**YOUR INSTRUCTIONS:**
Please count the lines in the data below that hold "двух" and answer with the number by itself.

[Data items]
*** Block opens ***

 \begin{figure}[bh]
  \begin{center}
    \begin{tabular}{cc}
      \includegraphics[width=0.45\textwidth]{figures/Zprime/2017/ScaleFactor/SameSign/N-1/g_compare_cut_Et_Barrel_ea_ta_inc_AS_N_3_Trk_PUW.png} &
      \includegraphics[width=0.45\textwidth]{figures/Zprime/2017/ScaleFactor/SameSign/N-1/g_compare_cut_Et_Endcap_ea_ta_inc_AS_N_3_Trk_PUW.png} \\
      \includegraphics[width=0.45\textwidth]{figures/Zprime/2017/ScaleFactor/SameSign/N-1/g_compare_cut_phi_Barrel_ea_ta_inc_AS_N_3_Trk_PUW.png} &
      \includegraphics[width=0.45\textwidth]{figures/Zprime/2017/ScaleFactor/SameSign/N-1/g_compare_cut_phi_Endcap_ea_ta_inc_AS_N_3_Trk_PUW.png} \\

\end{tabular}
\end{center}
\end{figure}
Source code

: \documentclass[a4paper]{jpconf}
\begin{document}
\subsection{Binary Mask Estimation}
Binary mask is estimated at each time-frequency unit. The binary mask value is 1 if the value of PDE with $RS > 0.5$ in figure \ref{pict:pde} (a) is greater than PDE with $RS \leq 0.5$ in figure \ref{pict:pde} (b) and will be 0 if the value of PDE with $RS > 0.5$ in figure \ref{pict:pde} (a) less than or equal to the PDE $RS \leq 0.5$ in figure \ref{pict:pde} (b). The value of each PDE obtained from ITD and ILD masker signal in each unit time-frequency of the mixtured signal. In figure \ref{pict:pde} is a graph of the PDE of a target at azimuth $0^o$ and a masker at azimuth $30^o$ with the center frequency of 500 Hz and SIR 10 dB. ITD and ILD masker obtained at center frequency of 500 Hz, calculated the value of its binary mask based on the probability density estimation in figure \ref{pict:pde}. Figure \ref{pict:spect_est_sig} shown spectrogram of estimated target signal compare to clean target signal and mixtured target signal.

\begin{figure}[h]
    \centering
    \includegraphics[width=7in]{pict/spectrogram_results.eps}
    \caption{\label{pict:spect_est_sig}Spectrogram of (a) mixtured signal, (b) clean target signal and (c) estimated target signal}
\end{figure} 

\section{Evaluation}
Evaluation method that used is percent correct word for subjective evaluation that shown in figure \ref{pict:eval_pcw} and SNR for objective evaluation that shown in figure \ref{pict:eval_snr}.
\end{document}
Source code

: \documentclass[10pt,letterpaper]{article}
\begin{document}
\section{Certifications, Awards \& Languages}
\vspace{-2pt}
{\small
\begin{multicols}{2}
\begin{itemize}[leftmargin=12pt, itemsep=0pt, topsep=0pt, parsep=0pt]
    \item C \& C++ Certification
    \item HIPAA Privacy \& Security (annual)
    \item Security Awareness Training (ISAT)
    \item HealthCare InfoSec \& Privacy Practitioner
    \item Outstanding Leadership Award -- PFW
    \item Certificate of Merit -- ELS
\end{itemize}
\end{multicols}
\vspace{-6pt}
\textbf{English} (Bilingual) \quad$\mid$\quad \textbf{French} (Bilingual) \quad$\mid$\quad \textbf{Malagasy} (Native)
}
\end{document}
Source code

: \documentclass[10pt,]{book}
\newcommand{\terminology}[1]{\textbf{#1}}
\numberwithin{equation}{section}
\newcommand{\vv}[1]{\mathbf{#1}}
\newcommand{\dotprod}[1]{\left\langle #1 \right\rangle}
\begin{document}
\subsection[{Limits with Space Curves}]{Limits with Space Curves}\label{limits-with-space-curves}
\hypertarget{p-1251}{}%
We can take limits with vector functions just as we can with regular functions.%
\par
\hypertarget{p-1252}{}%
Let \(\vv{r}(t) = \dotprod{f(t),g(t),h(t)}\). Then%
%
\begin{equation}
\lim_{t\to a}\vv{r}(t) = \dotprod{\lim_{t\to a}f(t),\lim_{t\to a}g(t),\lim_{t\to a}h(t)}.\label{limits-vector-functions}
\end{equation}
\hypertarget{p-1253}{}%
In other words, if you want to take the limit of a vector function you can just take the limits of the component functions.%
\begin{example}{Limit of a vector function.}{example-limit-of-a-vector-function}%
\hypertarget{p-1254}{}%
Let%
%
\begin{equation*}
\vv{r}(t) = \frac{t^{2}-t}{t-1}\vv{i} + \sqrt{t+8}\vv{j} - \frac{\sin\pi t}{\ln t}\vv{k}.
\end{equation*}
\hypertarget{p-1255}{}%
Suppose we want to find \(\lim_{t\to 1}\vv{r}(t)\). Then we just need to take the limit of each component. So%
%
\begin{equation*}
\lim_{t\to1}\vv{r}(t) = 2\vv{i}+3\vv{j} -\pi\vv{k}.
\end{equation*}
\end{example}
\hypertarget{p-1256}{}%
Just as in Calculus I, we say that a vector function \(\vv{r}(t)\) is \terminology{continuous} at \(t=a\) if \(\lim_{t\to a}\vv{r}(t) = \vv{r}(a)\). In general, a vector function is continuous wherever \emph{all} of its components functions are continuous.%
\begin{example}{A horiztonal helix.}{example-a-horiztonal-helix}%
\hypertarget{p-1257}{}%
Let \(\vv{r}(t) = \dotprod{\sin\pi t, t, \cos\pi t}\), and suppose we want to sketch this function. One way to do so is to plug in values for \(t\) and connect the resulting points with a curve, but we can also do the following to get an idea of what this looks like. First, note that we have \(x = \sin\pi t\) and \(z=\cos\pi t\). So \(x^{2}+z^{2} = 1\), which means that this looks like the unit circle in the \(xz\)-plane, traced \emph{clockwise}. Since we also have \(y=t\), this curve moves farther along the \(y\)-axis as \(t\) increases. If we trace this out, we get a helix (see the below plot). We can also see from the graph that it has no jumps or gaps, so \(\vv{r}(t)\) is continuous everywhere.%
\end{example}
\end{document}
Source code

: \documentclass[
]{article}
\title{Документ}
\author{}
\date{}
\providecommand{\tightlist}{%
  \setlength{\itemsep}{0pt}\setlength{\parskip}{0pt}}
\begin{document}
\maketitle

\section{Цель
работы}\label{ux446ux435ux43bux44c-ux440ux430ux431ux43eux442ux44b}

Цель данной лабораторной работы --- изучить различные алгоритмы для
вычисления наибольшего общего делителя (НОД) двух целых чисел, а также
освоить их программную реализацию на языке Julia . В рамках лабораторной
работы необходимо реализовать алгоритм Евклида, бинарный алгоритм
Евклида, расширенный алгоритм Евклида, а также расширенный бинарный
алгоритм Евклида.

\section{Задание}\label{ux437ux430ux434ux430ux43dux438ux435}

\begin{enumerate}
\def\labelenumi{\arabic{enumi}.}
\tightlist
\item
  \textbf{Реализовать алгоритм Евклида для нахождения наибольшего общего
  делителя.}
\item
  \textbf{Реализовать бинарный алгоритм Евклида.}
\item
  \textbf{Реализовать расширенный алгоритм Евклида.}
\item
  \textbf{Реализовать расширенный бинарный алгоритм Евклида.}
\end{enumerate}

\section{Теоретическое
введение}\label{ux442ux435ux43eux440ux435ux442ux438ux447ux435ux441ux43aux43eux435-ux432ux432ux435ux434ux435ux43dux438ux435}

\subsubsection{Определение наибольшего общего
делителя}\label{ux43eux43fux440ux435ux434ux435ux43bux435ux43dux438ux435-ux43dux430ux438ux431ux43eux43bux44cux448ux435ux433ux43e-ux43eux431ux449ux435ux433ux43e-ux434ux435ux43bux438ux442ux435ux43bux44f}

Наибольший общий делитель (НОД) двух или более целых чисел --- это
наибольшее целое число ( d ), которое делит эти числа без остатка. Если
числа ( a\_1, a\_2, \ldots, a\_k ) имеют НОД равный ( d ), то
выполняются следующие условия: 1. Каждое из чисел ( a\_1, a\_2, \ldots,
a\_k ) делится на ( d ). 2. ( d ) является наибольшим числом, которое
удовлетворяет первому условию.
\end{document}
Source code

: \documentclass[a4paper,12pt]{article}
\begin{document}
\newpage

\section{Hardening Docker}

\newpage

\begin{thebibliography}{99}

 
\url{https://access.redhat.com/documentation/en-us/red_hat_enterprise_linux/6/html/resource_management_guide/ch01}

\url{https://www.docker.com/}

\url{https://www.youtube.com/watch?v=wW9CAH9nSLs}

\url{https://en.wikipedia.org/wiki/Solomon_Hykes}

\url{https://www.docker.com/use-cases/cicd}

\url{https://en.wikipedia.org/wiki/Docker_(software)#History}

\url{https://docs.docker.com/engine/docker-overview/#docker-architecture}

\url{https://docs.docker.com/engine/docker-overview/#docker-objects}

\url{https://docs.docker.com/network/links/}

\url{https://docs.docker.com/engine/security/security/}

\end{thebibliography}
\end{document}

*** Block closes ***

**OUTPUT OF THE EXERCISE:**
2